PROBLEM STATEMENT:
From the records below, state how many lines include the word "animatable", giving only that number.

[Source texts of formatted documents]
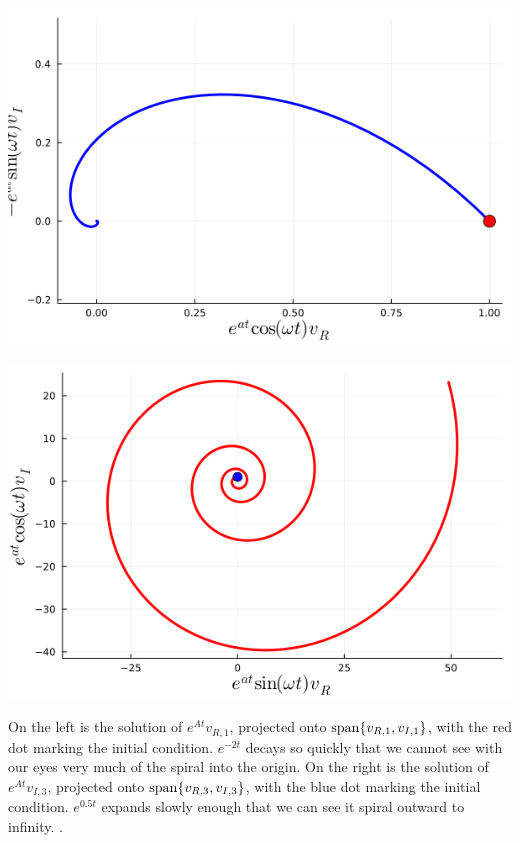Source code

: \begin{center}
    \begin{minipage}{0.45\columnwidth}
        \includegraphics[width=\linewidth]{graphics/Chap09/SpiralInwardPreviousExample.png}
    \end{minipage}
    \hfill
    \begin{minipage}{0.45\columnwidth}
        \includegraphics[width=\linewidth]{graphics/Chap09/SpiralOutwardPreviousExample.png}
    \end{minipage}
\end{center}

On the left is the solution of $e^{At}v_{R,1}$, projected onto $\mathrm{span} \{ v_{R,1}, v_{I,1} \}$, with the red dot marking the initial condition. $e^{-2t}$ decays so quickly that we cannot see with our eyes very much of the spiral into the origin. On the right is the solution of $e^{At}v_{I,3}$, projected onto $\mathrm{span} \{ v_{R,3}, v_{I,3} \}$, with the blue dot marking the initial condition. $e^{0.5t}$ expands slowly enough that we can see it spiral outward to infinity.
\Qed.


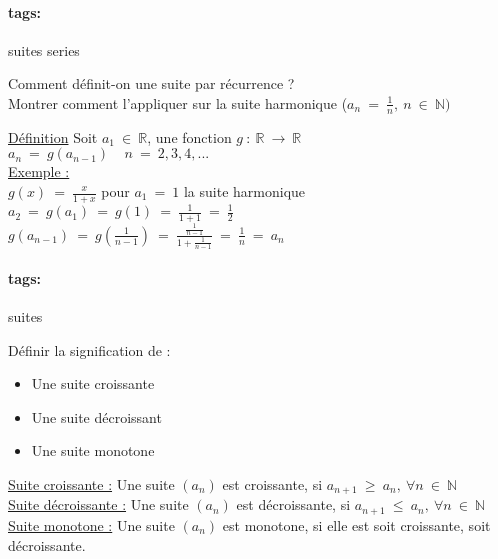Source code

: \documentclass[12pt]{article}
\newcommand*{\xfield}[1]{\begin{mdframed}\centering #1\end{mdframed}\bigskip}
\newenvironment{note}{}{}
\newcommand*{\tags}[1]{\paragraph{tags: }#1}
\begin{document}
\begin{note}
	\tags{suites series}
    \xfield{
        Comment définit-on une suite par récurrence ?\\
        Montrer comment l'appliquer sur la suite harmonique ($a_n\ =\ \frac{1}{n},\ n\ \in\ \mathbb{N})$
    }
    \xfield{
        \underline{Définition} Soit $a_1\ \in\ \mathbb{R}$, une fonction $g\ :\ \mathbb{R}\ \rightarrow\ \mathbb{R}$\\
        $a_n\ =\ g(a_{n-1})\ \ \ \ \ n\ =\ 2,3,4,...$\\
        \underline{Exemple : }\\
        $g(x)\ =\ \frac{x}{1+x}$ pour $a_1\ =\ 1$ la suite harmonique\\
        $a_2\ =\ g(a_1)\ =\ g(1)\ =\ \frac{1}{1+1}\ =\ \frac{1}{2}$\\
        $g(a_{n-1})\ =\ g(\frac{1}{n-1})\ =\ \frac{\frac{1}{n-1}}{1+ \frac{1}{n-1}}\ =\ \frac{1}{n}\ =\ a_n$}
\end{note}

\begin{note}
	\tags{suites}
    \xfield{
        Définir la signification de :
        \begin{itemize}
        \item Une suite croissante
        \item Une suite décroissant
        \item Une suite monotone
        \end{itemize}
    }
    \xfield{
        \underline{Suite croissante :} Une suite $(a_n)$ est croissante, si $a_{n+1}\ \ge\ a_n,\ \forall n\ \in\ \mathbb{N}$\\
        \underline{Suite décroissante :} Une suite $(a_n)$ est décroissante, si $a_{n+1}\ \le\ a_n,\ \forall n\ \in\ \mathbb{N}$\\
                \underline{Suite monotone :} Une suite $(a_n)$ est monotone, si elle est soit croissante, soit décroissante.}
\end{note}
\end{document}
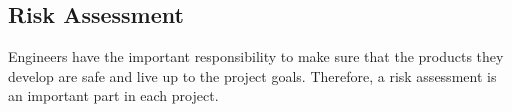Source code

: \documentclass[../report.tex]{subfiles}
\begin{document}
\subsection{Risk Assessment}
Engineers have the important responsibility to make sure that the products
they develop are safe and live up to the project goals. Therefore, a
risk assessment is an important part in each project.
\end{document}
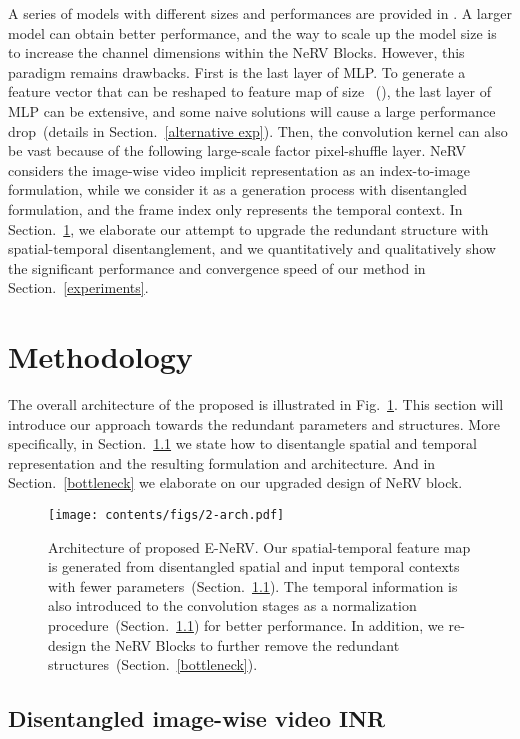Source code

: \documentclass[runningheads]{llncs}
\begin{document}
A series of models with different sizes and performances are provided in \cite{chen2021nerv}. A larger model can obtain better performance, and the way to scale up the model size is to increase the channel dimensions within the NeRV Blocks.
However, this paradigm remains drawbacks. First is the last layer of MLP. To generate a feature vector that can be reshaped to feature map of size ~(), the last layer of MLP can be extensive, and some naive solutions will cause a large performance drop~(details in Section.~\ref{alternative exp}). Then, the convolution kernel can also be vast because of the following large-scale factor pixel-shuffle layer. NeRV considers the image-wise video implicit representation as an index-to-image formulation, while we consider it as a generation process with disentangled formulation, and the frame index only represents the temporal context. In Section.~\ref{method}, we elaborate our attempt to upgrade the redundant structure with spatial-temporal disentanglement, and we quantitatively and qualitatively show the significant performance and convergence speed of our method in Section.~\ref{experiments}. \section{Methodology}
\label{method}

The overall architecture of the proposed \netname is illustrated in Fig.~\ref{fig:arch}. This section will introduce our approach towards the redundant parameters and structures. More specifically, in Section.~\ref{frame condition} we state how to disentangle spatial and temporal representation and the resulting formulation and architecture. And in Section.~\ref{bottleneck} we elaborate on our upgraded design of NeRV block. 


\begin{figure}[t]
    \centering
    \texttt{[image: contents/figs/2-arch.pdf]}
    \caption{Architecture of proposed E-NeRV. Our spatial-temporal feature map  is generated from disentangled spatial and input temporal contexts with fewer parameters~(Section.~\ref{frame condition}). The temporal information is also introduced to the convolution stages as a normalization procedure~(Section.~\ref{frame condition}) for better performance. In addition, we re-design the NeRV Blocks to further remove the redundant structures~(Section.~\ref{bottleneck}).}
    \label{fig:arch}
\end{figure}

\subsection{Disentangled image-wise video INR}
\label{frame condition}
\end{document}
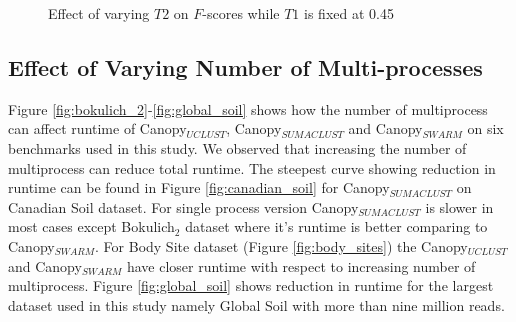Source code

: \documentclass[10pt, conference, compsocconf]{IEEEtran}
\begin{document}
\begin{figure}[t]
	\begin{minipage}[t]{0.5\linewidth}
	\end{minipage}
	
	\caption{Effect of varying $T2$ on $F$-scores while $T1$ is fixed at 0.45}
	
\end{figure}


\subsection{\textbf{Effect of Varying Number of Multi-processes}}
Figure \ref{fig:bokulich_2}-\ref{fig:global_soil} shows how the number of multiprocess can affect runtime of Canopy$_{UCLUST}$, Canopy$_{SUMACLUST}$ and Canopy$_{SWARM}$ on six benchmarks used in this study. We observed that increasing the number of multiprocess can reduce total runtime. The steepest curve showing reduction in runtime can be found in Figure \ref{fig:canadian_soil} for Canopy$_{SUMACLUST}$ on Canadian Soil dataset. For single process version Canopy$_{SUMACLUST}$ is slower in most cases except Bokulich$_2$ dataset where it's runtime is better comparing to Canopy$_{SWARM}$. For Body Site dataset (Figure \ref{fig:body_sites}) the Canopy$_{UCLUST}$ and Canopy$_{SWARM}$ have closer runtime with respect to increasing number of multiprocess. Figure \ref{fig:global_soil} shows reduction in runtime for the largest dataset used in this study namely Global Soil with more than nine million reads. 
\end{document}
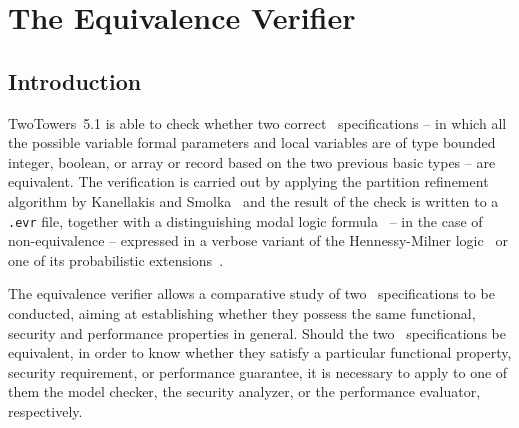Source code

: \chapter{The Equivalence Verifier}


\section{Introduction}

TwoTowers~5.1 is able to check whether two correct \aemilia\ specifications -- in which all the possible
variable formal parameters and local variables are of type bounded integer, boolean, or array or record
based on the two previous basic types -- are equivalent. The verification is carried out by applying the
partition refinement algorithm by Kanellakis and Smolka~\cite{KS} and the result of the check is written to
a {\tt .evr} file, together with a distinguishing modal logic formula~\cite{Cle} -- in the case of
non-equivalence -- expressed in a verbose variant of the Hennessy-Milner logic~\cite{HM} or one of its
probabilistic extensions~\cite{LS,CGH}.

The equivalence verifier allows a comparative study of two \aemilia\ specifications to be conducted, aiming
at establishing whether they possess the same functional, security and performance properties in general.
Should the two \aemilia\ specifications be equivalent, in order to know whether they satisfy a particular
functional property, security requirement, or performance guarantee, it is necessary to apply to one of them
the model checker, the security analyzer, or the performance evaluator, respectively.



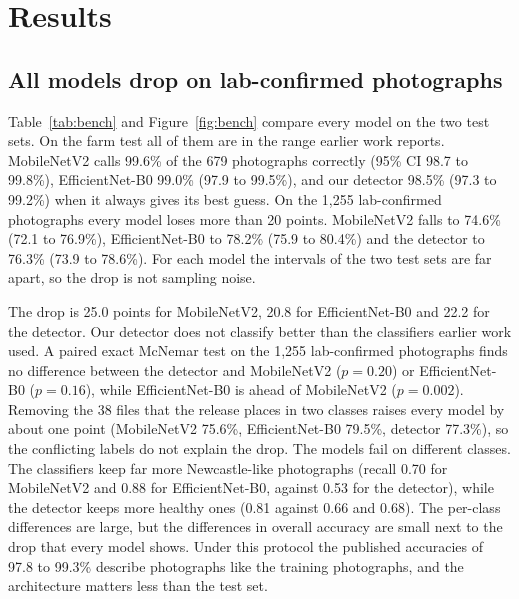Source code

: \section{Results}
\label{sec:results}

\subsection{All models drop on lab-confirmed photographs}
\label{sec:res-bench}

Table~\ref{tab:bench} and Figure~\ref{fig:bench} compare every model on the two test sets. On the farm test all of
them are in the range earlier work reports. MobileNetV2 calls 99.6\% of the 679 photographs correctly (95\% CI 98.7 to
99.8\%), EfficientNet-B0 99.0\% (97.9 to 99.5\%), and our detector 98.5\% (97.3 to 99.2\%) when it always gives its
best guess. On the 1,255 lab-confirmed photographs every model loses more than 20 points. MobileNetV2 falls to 74.6\%
(72.1 to 76.9\%), EfficientNet-B0 to 78.2\% (75.9 to 80.4\%) and the detector to 76.3\% (73.9 to 78.6\%). For each
model the intervals of the two test sets are far apart, so the drop is not sampling noise.

The drop is 25.0 points for MobileNetV2, 20.8 for EfficientNet-B0 and 22.2 for the detector. Our detector does not
classify better than the classifiers earlier work used. A paired exact McNemar test on the 1,255 lab-confirmed
photographs finds no difference between the detector and MobileNetV2 ($p=0.20$) or EfficientNet-B0 ($p=0.16$), while
EfficientNet-B0 is ahead of MobileNetV2 ($p=0.002$). Removing the 38 files that the release places in two classes
raises every model by about one point (MobileNetV2 75.6\%, EfficientNet-B0 79.5\%, detector 77.3\%), so the conflicting
labels do not explain the drop. The models fail on different classes. The classifiers keep far more Newcastle-like photographs (recall 0.70 for MobileNetV2 and 0.88 for
EfficientNet-B0, against 0.53 for the detector), while the detector keeps more healthy ones (0.81 against 0.66 and
0.68). The per-class differences are large, but the differences in overall accuracy are small next to the drop
that every model shows. Under this protocol the published
accuracies of 97.8 to 99.3\% describe photographs like the training photographs, and the architecture matters less than the test set.

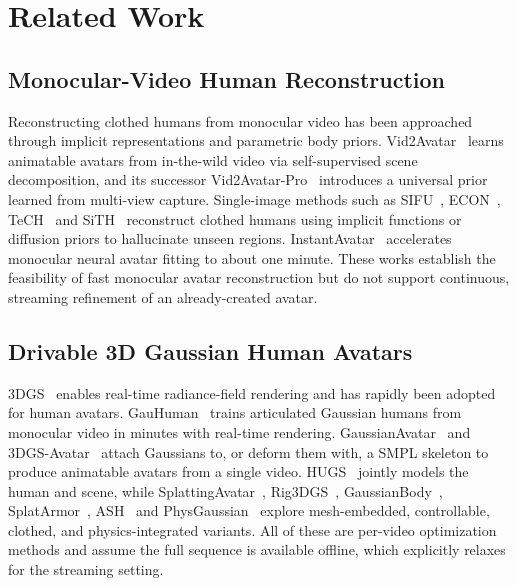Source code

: \section{Related Work}\label{sec:related}

\subsection{Monocular-Video Human Reconstruction}
Reconstructing clothed humans from monocular video has been approached
through implicit representations and parametric body priors.
Vid2Avatar~\cite{guo2023vid2avatar} learns animatable avatars from
in-the-wild video via self-supervised scene decomposition, and its
successor Vid2Avatar-Pro~\cite{guo2025vid2avatarpro} introduces a universal
prior learned from multi-view capture. Single-image methods such as
SIFU~\cite{zhang2024sifu}, ECON~\cite{xiu2023econ}, TeCH~\cite{huang2023tech}
and SiTH~\cite{ho2024sith} reconstruct clothed humans using implicit
functions or diffusion priors to hallucinate unseen regions.
InstantAvatar~\cite{jiang2023instantavatar} accelerates monocular neural
avatar fitting to about one minute. These works establish the feasibility
of fast monocular avatar reconstruction but do not support continuous,
streaming refinement of an already-created avatar.

\subsection{Drivable 3D Gaussian Human Avatars}
3DGS~\cite{kerbl3Dgaussians} enables real-time radiance-field rendering and
has rapidly been adopted for human avatars.
GauHuman~\cite{hu2024gauhuman} trains articulated Gaussian humans from
monocular video in minutes with real-time rendering.
GaussianAvatar~\cite{hu2024gaussianavatar} and
3DGS-Avatar~\cite{qian2024gsavatar} attach Gaussians to, or deform them
with, a SMPL skeleton to produce animatable avatars from a single video.
HUGS~\cite{kocabas2024hugs} jointly models the human and scene, while
SplattingAvatar~\cite{shao2024splattingavatar},
Rig3DGS~\cite{rivero2024rig3dgs}, GaussianBody~\cite{li2024gaussianbody},
SplatArmor~\cite{jena2023splatarmor}, ASH~\cite{pang2024ash} and
PhysGaussian~\cite{xie2024physgaussian} explore mesh-embedded, controllable,
clothed, and physics-integrated variants. All of these are per-video
optimization methods and assume the full sequence is available offline,
which \method{} explicitly relaxes for the streaming setting.


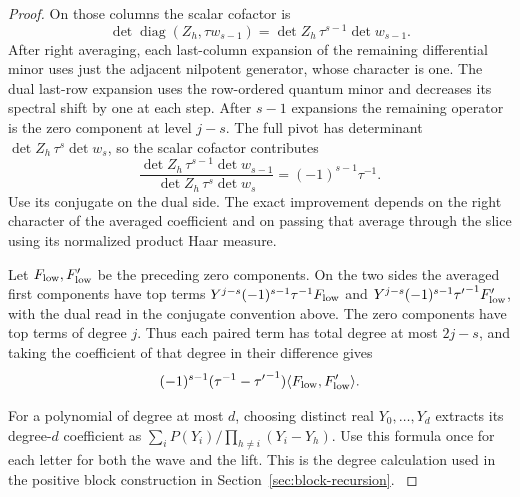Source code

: \begin{proof}
On those columns the scalar cofactor is
\[
        \det\operatorname{diag}(Z_h,\tau w_{s-1})
              =\det Z_h\,\tau^{s-1}\det w_{s-1}.
\]
After right averaging, each last-column expansion of the
remaining differential minor uses just the adjacent
nilpotent generator, whose character is one. The dual
last-row expansion uses the row-ordered quantum minor
and decreases its spectral shift by one at each step.
After \(s-1\) expansions the remaining operator is
the zero component at level \(j-s\). The full pivot has
determinant \(\det Z_h\,\tau^s\det w_s\), so the scalar
cofactor contributes
\[
 \frac{\det Z_h\,\tau^{s-1}\det w_{s-1}}
      {\det Z_h\,\tau^s\det w_s}=(-1)^{s-1}\tau^{-1}.
\]
Use its conjugate on the dual side. The exact improvement
depends on the right character of the averaged
coefficient and on passing that average through the
slice using its normalized product Haar measure.

Let \(F_{\rm low},F'_{\rm low}\) be the preceding zero
components. On the two sides the averaged first components
have top terms \(Y^{j-s}(-1)^{s-1}\tau^{-1}F_{\rm low}\)
and \(Y^{j-s}(-1)^{s-1}{\tau'}^{-1}F'_{\rm low}\), with
the dual read in the conjugate convention above. The zero
components have top terms of degree \(j\). Thus each paired
term has total degree at most \(2j-s\), and taking the
coefficient of that degree in their difference gives
\begin{equation}\label{eq:word-leading-lift}
       (-1)^{s-1}(\tau^{-1}-{\tau'}^{-1})
                  \langle F_{\rm low},F'_{\rm low}\rangle .
\end{equation}

For a polynomial of degree at most \(d\), choosing distinct
real \(Y_0,\ldots,Y_d\) extracts its degree-\(d\) coefficient
as \(\sum_i P(Y_i)/\prod_{h\ne i}(Y_i-Y_h)\). Use this
formula once for each letter for both the wave and the lift. This is the degree calculation used
in the positive block construction in
Section~\ref{sec:block-recursion}.  \label{cor:word-pairing-5}
\end{proof}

TASK ANSWER:
2